Tagged as: Big Questions, Troubled relationships<< Previous question   Next question >>
Question - (2 July 2009) 3 Answers - (Newest, 21 July 2009)
A male United Kingdom age 30-35, anonymous writes:

ok now this may sound really selfish on my behalf but its driving me crazy.

first off i think you should know some things about me, i not exactly what you would call social, if i can i will never leave the house i really hate the outside world, from this however my main cause of social intereaction with people that are not my close personal friends has been chatting online using msn.

i am curently about to enter sixth form (year 12) at my school and this girl is about to enter year 11.

im currently single and have been a while but that isnt the point.

it all started about a year ago, i not exactly sure why but this girl who we'll call natalie started hanging out (at school) with my friends. now i think to myself no biggy she wont bother me lets just move on. how ever it didnt stop there. i noticed this but i dont hink any one else did. natalie stoped hanging around with people in her year group. now after a while this some how shifted to her only hanging out with ME and my close friends.

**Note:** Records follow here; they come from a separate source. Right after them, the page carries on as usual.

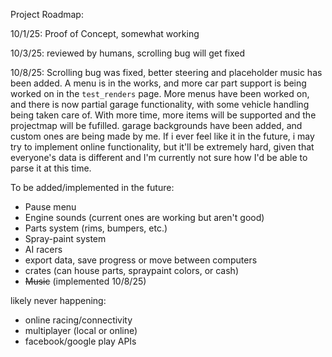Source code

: Project Roadmap:

10/1/25: 
Proof of Concept, somewhat working

10/3/25:
reviewed by humans, scrolling bug will get fixed

10/8/25:
Scrolling bug was fixed, better steering and placeholder music has been added. A menu is in the works, and more car part support is being worked on in the `test_renders` page. More menus have been worked on, and there is now partial garage functionality, with some vehicle handling being taken care of. With more time, more items will be supported and the projectmap will be fufilled. garage backgrounds have been added, and custom ones are being made by me.  If i ever feel like it in the future, i may try to implement online functionality, but it'll be extremely hard, given that everyone's data is different and I'm currently not sure how I'd be able to parse it at this time. 

To be added/implemented in the future:

* Pause menu
* Engine sounds (current ones are working but aren't good)
* Parts system (rims, bumpers, etc.)
* Spray-paint system
* AI racers
* export data, save progress or move between computers
* crates (can house parts, spraypaint colors, or cash)
* ~~Music~~ (implemented 10/8/25)

likely never happening:
* online racing/connectivity
* multiplayer (local or online)
* facebook/google play APIs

im not imagining things here, people have actualy told me that when im not around natalie asks where i am. i want to make this very clear, i have done nothing at all to lead her on, i barely even talked to her, infact at this point i barely know her name, so as i do with a lot of people i nickname her, the british lady, dont know why sounded good and i could remember it.

so around this point she gets my msn email and at first its ok its innocent, about one evry two days she would message me ask me how im doing. now at this point i am in a really dark place in my life and i know she has a crush on me so i very rudely spend a half an hour one night telling her that i will NEVER love her or feel the way she does. now i know that that was a very insensitive thing to do i am sorry and eventualy i apolagise for yelling at her (this is all on line via instent messaging.

for a few weeks this works and she leaves me alone, hanging out with her own friends. i think that i am in the clear, wrong. soon after this ends she begins to showing up around school waiting for me to finish lessons or until i get to the place where me and my friends hang out. at the same time there is an increase in the amount of times she talks to me online, its now up to about 5 times and within 5 minites of me logging online.

these conversations are good or balanced or meaningfull or any thing its usualy her asking me a bunch of questions about my day then telling me about hers. now for a while i asume that this will go away, it didnt. now at this time my exams start and my timetable becomes crazy with revision so i rarely see her. however she begins to offer healping me out with revising. if this was some one in my year group i would imediately jump on the chance but being a year below me there is NOWAY that she will know what i am studying for (my school kinda sucks).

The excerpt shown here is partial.